Poetry is a great medium for opening up personal experiences. In Never Wear White Susan Darlington writes with rare honesty about the transitions of a woman’s life, sharing them with great skill and elegance. Many poems in this collection will resonate. Readers may recall their first period, attempts to conceive, or challenging relationships with mother figures. This is what good poetry does so well. Susan makes the collection personal while also touching on the universal, leaving space for readers to insert their own identities. It’s an achievement that demonstrates great accomplishment.
The origin of individual poems and their details often remain secret but for me, this collection had an autobiographical feel. Transition is a key theme. The book moves through childhood to adolescence, arriving at adulthood with all the pain of lost hope and relationships, then finally reaching acceptance. I loved the structuring of this passage through time.
The first four poems (A Mother’s Love, The Storm’s Prophecy, Raw Material and The Encounter) are set in childhood. The images are raw and visceral, for example, this birth description in A Mother’s Love.
When mother was scooped out
I pounded with my reddened fists
against her limpid emptiness,
screamed out for more! more!
and was starved from her womb.
In Raw Material a child is constructed through a series of images. These include a pair of fabric legs that are crudely stitched / with lengths of blood specked thread… dimpled and battle-scarred plastic arms… and a railway track spine attached with a chain of safety pins. Strong visual images like these can be found throughout the collection.
The first life transition is described in Visits From my Future Self where the narrator meets someone who borrowed her voice and stole her possessions, before gifting a razer blade with instructions on how to play her game: / to draw lines down our arms until white was red. This line gave me the shivers!
Carrie moves the collection to early experiences of menstruation. The poem begins with the shame of a woman’s body / through my mother’s handwritten notes written to excuse me from showers and swimming. The lines took me back to a time when the possession and passing across of notes like these felt like the equivalent of shouting from the rooftops that you had your period. Susan shares the universal fear that everyone can smell the iron of my blood and see the stain seeping into my skirt’s fabric and dribbling down the inside of my thigh. Experiences like these are frighteningly common, with the worries made worse when they occur during adolescence, a time when many girls can feel ill-prepared to cope with difference.

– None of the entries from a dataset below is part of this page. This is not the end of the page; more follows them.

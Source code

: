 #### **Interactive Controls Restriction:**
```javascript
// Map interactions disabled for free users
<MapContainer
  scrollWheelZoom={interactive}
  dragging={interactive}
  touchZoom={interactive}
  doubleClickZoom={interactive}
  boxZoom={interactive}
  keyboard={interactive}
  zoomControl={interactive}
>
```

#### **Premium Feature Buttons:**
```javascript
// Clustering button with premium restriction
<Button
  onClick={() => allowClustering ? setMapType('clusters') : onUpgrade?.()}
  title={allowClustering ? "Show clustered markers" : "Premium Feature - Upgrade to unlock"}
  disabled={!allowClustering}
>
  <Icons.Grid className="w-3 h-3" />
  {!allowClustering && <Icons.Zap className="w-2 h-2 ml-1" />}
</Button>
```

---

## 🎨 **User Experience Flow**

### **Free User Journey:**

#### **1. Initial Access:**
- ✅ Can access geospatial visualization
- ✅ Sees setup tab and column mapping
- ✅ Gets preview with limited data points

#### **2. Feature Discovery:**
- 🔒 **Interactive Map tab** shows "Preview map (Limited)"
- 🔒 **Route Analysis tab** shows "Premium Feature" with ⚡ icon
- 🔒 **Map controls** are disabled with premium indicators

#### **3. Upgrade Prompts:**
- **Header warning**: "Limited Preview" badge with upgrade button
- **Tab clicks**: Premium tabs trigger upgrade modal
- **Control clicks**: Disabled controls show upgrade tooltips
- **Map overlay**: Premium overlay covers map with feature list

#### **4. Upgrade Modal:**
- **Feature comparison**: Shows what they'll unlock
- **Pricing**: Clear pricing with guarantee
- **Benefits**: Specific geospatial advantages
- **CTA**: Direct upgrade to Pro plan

The subject of menstruation has been framed by social constructions, old as time, and further reinforced through cultural and religious conceptions of menstrual blood as the source of fear and uncleanliness. The final line of Carrie aptly sums up this confusion as young girls learn to …absorb a shame we don’t understand.

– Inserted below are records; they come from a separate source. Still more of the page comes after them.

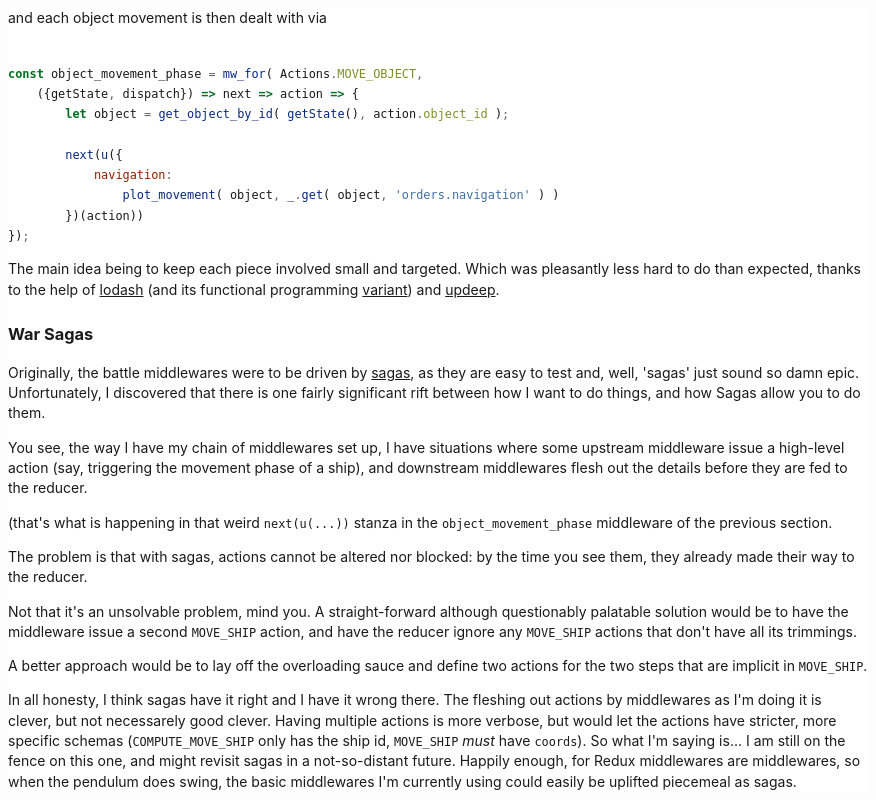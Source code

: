 and each object movement is then dealt with via

```javascript

const object_movement_phase = mw_for( Actions.MOVE_OBJECT, 
    ({getState, dispatch}) => next => action => {
        let object = get_object_by_id( getState(), action.object_id );

        next(u({
            navigation: 
                plot_movement( object, _.get( object, 'orders.navigation' ) )
        })(action))
});
```

The main idea being to keep each piece involved small and targeted. Which was
pleasantly less hard to do than expected, thanks to the help of 
[lodash][] (and its functional programming [variant][lodash/fp]) and
[updeep][].

### War Sagas

Originally, the battle middlewares were to be driven by [sagas][], as
they are easy to test and, well, 'sagas' just sound so damn epic.
Unfortunately,
I discovered that there is one fairly significant rift between how I want to
do things, and how Sagas allow you to do them.

You see, the way I have my chain of middlewares set up, I have situations
where some upstream 
middleware issue a high-level action (say, triggering the movement phase of a
ship), and downstream middlewares flesh out the details before they are fed
to the reducer. 


<Mermaid src="__ENTRY__/mw1.mmd" />

(that's what is happening in that weird `next(u(...))` stanza in the 
`object_movement_phase` middleware of the previous section.

The problem is that with sagas, actions cannot be altered nor blocked: by the
time you see them, they already made their way to the reducer.

Not that it's an unsolvable problem, mind you. A straight-forward although
questionably 
palatable solution would be to have the middleware issue a second
`MOVE_SHIP` action, and have the reducer ignore any `MOVE_SHIP` actions that
don't have all its trimmings.

<Mermaid src="__ENTRY__/mw2.mmd" />

A better approach would be to lay off the overloading sauce and 
define two actions for the two steps that are implicit in `MOVE_SHIP`.

<Mermaid src="__ENTRY__/mw3.mmd" />

In all honesty, I think sagas have it right and I have it wrong there. The
fleshing out actions by middlewares as I'm doing it is clever, but not
necessarely good clever. Having multiple actions is more verbose,
but would let the actions have stricter, more specific schemas (`COMPUTE_MOVE_SHIP` only has
the ship id, `MOVE_SHIP` *must* have `coords`). So what I'm saying is... I am
still on the fence on this one, and might revisit sagas in a not-so-distant
future. Happily enough, for Redux middlewares are middlewares, so when the
pendulum does swing, the basic 
middlewares I'm currently using could easily be uplifted piecemeal as sagas.


[Koa]:             http://koajs.com/
[Express]:         https://expressjs.com/
[postcss]:         http://postcss.org/
[UFO]:             https://ufoai.org/
[Babel]:           https://babeljs.io/
[Battletech]:      http://battletechgame.com/
[Dancer]:          https://metacpan.org/releases/Dancer2
[Flow]:            bhttps://flow.org/
[JSON Web Tokens]: https://jwt.io/
[JSON schema]:     http://json-schema.org/
[Megamek]:         https://www.megamek.org/
[Objection]:       https://vincit.github.io/objection.js/
[React]:           https://reactjs.org/
[Redux]:           https://redux.js.org/
[Sagas]:           https://redux-saga.js.org/
[TypeScript]:      https://www.typescriptlang.org/
[Vue]:             https://vuejs.org
[VueX]:            https://vuex.vuejs.org
[Websockets]:      https://developer.mozilla.org/en-US/docs/Web/API/WebSocket
[genehack]:        https://www.slideshare.net/genehackdotorg/jwt-jwt-let-it-all-out
[Jest]:            https://facebook.github.io/jest/
[TAP]:             https://www.node-tap.org/
[docson]:          https://github.com/lbovet/docson
[Blueprint]:       http://blueprintjs.com
[Bunyan]:          https://github.com/trentm/node-bunyan
[OpenAPI]:         https://www.openapis.org/
[Poi]:             https://poi.js.org/
[PouchDB]:         https://pouchdb.com/
[Storybook]:       https://storybook.js.org/
[Webpack]:         https://webpack.js.org/
[debug]:           https://github.com/visionmedia/debug
[lodash]:          https://lodash.com/
[lodash/fp]:       https://github.com/lodash/lodash/wiki/FP-Guide
[pino-debug]:      https://github.com/pinojs/pino-debug
[sagas]:           https://github.com/redux-saga/redux-saga
[updeep]:          https://github.com/substantial/updeep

The collection also deals with infertility. Society has still not learned how to approach childlessness in ways which are warm and supportive. It’s Alright addresses miscarriage; Blue Line is the struggle to conceive and Not Quite shares the shock diagnosis of early menopause. There’s still a social expectation that women will have children at some point in their lives. When this is not possible, for whatever reason, other people can struggle to deal with the reality of the situation, leading to tensions between individual experience and wider expectations. Susan’s poems capture the conflict in ways which are raw and visceral, at times drawing on wider folklore and fairytale to emphasise the difficulties.
The Encounter has the stunning opening line The whale swallowed my mother / when she was just a child. In this poem, the mother adorned her clothes / with tiny, silver air bubbles / that burst under my cheek / when she held me close and sang the siren’s call in the bath before cleaning the seaweed tidemark from the tub. The Unkindness tells of a mother cutting off the child’s plaits and attaching them to her own head …with pins / that made her scalp bleed before she runs off into the darkening thicket without a backwards glance…

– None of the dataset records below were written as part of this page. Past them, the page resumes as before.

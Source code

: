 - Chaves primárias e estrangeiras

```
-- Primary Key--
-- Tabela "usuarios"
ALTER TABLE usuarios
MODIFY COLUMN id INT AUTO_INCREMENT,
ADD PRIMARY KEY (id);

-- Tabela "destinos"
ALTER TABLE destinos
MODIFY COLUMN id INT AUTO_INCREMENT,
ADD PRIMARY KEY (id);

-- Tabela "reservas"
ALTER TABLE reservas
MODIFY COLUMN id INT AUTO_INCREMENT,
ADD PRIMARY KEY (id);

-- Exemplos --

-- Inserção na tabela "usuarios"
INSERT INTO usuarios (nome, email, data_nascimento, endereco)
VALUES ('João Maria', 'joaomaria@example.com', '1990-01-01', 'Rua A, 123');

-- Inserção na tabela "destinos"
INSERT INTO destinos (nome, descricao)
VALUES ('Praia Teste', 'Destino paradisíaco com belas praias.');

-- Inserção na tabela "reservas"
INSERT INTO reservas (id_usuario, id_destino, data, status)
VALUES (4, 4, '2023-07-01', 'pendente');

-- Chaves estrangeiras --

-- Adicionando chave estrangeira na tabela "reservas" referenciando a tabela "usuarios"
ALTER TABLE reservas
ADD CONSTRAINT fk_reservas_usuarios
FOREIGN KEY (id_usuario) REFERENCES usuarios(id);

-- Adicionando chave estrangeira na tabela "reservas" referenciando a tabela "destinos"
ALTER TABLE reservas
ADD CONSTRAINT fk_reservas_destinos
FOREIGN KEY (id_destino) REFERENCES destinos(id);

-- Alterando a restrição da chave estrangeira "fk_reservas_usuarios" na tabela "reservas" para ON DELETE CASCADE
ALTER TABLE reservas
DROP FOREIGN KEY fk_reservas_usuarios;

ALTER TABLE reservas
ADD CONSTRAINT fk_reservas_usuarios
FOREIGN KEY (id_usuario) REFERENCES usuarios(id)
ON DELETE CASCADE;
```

The supernatural contrasts with realist observation of day-to-day life in Sensible Shoes and Ammonia Afternoons but even here, there’s a sense of something sinister, alongside a difficult relationship with a mother, who might have secretly hoped for a daughter to share her own life with. The poem concludes with something many daughters will recognise:
Because I am not that daughter.
And sometimes I can’t help but think
that I’m a disappointment to you.
The final poem The Art of Childlessness deals with coming to terms with what a diagnosis of early menopause can mean and ways to deal with it.
It’s not about being child-less…
…It’s not about being less of anything.
It’s about being child-free.
Free to spend time dancing….
Finding your own rhythms….
Knowing that no matter what,
alone, you are complete.
Being female can be messy on multiple levels. Susan’s fearless poems break down the walls of secrecy surrounding not only menstruation and miscarriage, but also the difficult heartbreak of infertility. The intriguing use of folklore contributes towards making this a unique and compelling collection, one which will take the reader back through memories of their own encounters with similar issues and will stay around in the days and weeks afterwards. The realism of female biology remains a largely taboo subject. Powerful poetry collections, such as Never Wear White are much needed to shine a light in the dark corners of such universal experiences.